Tom Pepinsky, Cornell University (co-organizer)
Stefanie Walter, University of Zurich (co-organizer)
Ben Ansell, University of Oxford
Mark Copelovitch, University of Wisconsin
Catherine De Vries, University of Essex
Kathleen McNamara, Georgetown University
James Morrison, London School of Economics
Layna Mosley, University of North Carolina
Peter Rosendorff, New York University
Frank Schimmelfennig, ETH Zurich
The purpose of this site is to share the fruits of this effort. The essays, which you can find by clicking the participant names at the top of this page, are all freely available for download and sharing. Covering a wide range of substantive issues, from the domestic politics of housing inequality to identity and populism to macroeconomic policy ideas to the foundations of the liberal international order, these essays can be read in isolation as incisive commentaries on what political economists have to say (and what they need to learn) about the challenges facing the global order.
Read together, however, a series of common themes emerges. First, the essays commonly identify what we term a “new complex interdependence,” recognizing that to understand domestic and often even local politics requires a greater appreciation of the interactions between local, national, and systemic forces. That such interdependence across scales and political units exists is an old theme in international and comparative political economy, but we need to renew our focus on the specific mechanisms that take politics across national borders.
Second, the debate between interests and identities as the core drivers of politics and economics remains vigorous, but a new synthesis will take us further than we can go when we insist that the two are strict alternatives. Several essays offer ideas for how this might be done, and what might happen when we allow identity-based motivations to guide voters’ and elites’ decisions about national and international politics. At the same time, ideas and ideology remain of paramount importance—and distinct from both material factors and identity claims—in explaining the behavior of key policymakers.
And third, many of the essays identify a distinction between “shock events” in the United Kingdom and the United States (the Brexit vote and the election of President Donald Trump) and the rise of right-wing and populist parties in continental Europe. Others see continuity across these cases. The questions of how common these phenomena are, exactly how they are related, and how national differences may provide institutional checks on certain kinds of political and economic outcomes, remain unsettled.

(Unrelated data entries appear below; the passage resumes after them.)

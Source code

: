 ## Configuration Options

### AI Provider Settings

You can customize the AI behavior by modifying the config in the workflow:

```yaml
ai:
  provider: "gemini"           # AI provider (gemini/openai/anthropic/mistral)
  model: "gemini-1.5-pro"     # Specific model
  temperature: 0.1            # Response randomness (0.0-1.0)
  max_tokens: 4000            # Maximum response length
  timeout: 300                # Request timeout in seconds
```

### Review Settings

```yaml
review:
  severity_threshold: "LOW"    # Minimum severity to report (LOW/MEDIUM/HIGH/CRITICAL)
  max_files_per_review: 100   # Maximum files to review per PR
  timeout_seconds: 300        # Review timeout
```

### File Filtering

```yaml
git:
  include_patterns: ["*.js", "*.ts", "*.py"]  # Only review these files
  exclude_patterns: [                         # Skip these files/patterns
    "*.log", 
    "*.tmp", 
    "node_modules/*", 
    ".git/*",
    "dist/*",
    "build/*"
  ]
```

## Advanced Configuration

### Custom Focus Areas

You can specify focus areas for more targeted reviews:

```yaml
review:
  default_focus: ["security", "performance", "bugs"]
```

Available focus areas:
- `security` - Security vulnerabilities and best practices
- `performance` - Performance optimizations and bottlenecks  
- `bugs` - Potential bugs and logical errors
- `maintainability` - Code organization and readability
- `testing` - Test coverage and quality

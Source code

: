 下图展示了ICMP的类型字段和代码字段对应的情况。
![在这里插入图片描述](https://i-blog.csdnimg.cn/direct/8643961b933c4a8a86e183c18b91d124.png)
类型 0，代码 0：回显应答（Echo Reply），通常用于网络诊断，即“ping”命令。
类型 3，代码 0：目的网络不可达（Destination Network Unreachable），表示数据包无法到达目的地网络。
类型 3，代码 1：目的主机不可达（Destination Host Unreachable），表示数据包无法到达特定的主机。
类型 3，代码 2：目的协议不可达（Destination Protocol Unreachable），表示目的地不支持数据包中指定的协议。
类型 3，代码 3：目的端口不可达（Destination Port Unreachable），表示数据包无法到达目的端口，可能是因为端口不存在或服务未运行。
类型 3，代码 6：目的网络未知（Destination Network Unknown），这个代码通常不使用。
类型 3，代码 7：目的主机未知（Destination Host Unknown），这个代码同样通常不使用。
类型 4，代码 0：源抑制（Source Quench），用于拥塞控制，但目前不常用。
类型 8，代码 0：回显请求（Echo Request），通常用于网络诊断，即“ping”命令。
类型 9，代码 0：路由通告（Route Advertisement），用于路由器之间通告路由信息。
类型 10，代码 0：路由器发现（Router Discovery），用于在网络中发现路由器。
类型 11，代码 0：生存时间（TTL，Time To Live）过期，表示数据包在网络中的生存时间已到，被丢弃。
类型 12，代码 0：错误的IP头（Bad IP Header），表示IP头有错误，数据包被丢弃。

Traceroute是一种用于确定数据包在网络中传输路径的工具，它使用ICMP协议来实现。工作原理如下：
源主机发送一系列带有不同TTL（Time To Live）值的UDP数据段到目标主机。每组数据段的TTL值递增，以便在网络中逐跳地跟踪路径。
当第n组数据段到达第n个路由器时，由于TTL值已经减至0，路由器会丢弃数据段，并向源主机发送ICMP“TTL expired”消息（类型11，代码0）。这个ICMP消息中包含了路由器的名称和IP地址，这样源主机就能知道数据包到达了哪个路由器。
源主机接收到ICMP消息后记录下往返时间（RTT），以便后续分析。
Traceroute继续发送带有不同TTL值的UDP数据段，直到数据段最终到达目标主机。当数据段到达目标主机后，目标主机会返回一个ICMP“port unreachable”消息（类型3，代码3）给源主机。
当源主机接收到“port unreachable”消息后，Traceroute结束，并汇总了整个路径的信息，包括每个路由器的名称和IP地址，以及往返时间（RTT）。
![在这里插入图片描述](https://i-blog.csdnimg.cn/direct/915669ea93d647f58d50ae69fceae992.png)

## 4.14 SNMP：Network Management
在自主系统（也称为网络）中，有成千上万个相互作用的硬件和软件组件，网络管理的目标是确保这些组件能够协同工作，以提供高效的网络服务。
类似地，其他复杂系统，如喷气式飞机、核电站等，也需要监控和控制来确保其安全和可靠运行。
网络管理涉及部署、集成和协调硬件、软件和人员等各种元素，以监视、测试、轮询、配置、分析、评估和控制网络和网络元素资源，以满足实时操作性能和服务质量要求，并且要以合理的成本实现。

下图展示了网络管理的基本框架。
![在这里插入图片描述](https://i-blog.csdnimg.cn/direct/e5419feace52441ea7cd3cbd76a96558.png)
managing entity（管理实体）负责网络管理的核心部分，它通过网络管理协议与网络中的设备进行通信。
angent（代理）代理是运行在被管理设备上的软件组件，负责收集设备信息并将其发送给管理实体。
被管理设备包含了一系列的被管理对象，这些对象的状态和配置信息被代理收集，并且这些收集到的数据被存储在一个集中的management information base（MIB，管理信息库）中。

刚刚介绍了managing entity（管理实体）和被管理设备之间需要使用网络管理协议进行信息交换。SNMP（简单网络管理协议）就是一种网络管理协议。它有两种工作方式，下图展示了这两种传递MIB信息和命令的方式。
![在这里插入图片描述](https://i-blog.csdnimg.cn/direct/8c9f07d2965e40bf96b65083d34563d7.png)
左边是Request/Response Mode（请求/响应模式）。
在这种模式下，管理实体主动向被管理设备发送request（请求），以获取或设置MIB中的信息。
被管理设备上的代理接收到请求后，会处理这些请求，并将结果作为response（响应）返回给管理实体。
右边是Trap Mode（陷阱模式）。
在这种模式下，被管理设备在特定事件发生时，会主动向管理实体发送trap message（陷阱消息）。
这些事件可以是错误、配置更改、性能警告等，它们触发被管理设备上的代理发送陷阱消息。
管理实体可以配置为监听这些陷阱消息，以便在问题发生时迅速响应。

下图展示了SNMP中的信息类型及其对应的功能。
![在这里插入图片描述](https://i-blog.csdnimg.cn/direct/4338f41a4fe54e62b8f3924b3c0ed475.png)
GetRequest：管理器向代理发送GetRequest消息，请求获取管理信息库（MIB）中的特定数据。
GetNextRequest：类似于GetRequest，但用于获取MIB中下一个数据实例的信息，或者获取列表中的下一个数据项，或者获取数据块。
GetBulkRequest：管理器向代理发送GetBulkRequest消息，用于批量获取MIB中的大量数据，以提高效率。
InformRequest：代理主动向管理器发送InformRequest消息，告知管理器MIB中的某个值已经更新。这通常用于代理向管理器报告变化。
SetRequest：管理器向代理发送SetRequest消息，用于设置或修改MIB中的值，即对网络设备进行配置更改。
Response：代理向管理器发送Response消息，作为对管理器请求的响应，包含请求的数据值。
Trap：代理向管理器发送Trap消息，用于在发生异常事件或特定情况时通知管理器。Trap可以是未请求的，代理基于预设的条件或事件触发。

We hope that by sharing these essays, we will begin to stimulate more conversation about how international and comparative political economy can offer insights into contemporary global challenges. We hope that these conversations will touch on those areas that these essays have missed—immigration and the refugee crisis, defense and security policy, China, and other world regions. We also hope that this conversation will lead political economists to confront the limits of current theoretical and disciplinary paradigms. And we also anticipate that this will not mark the end of our collective effort to understand these and other contemporary challenges to the global order.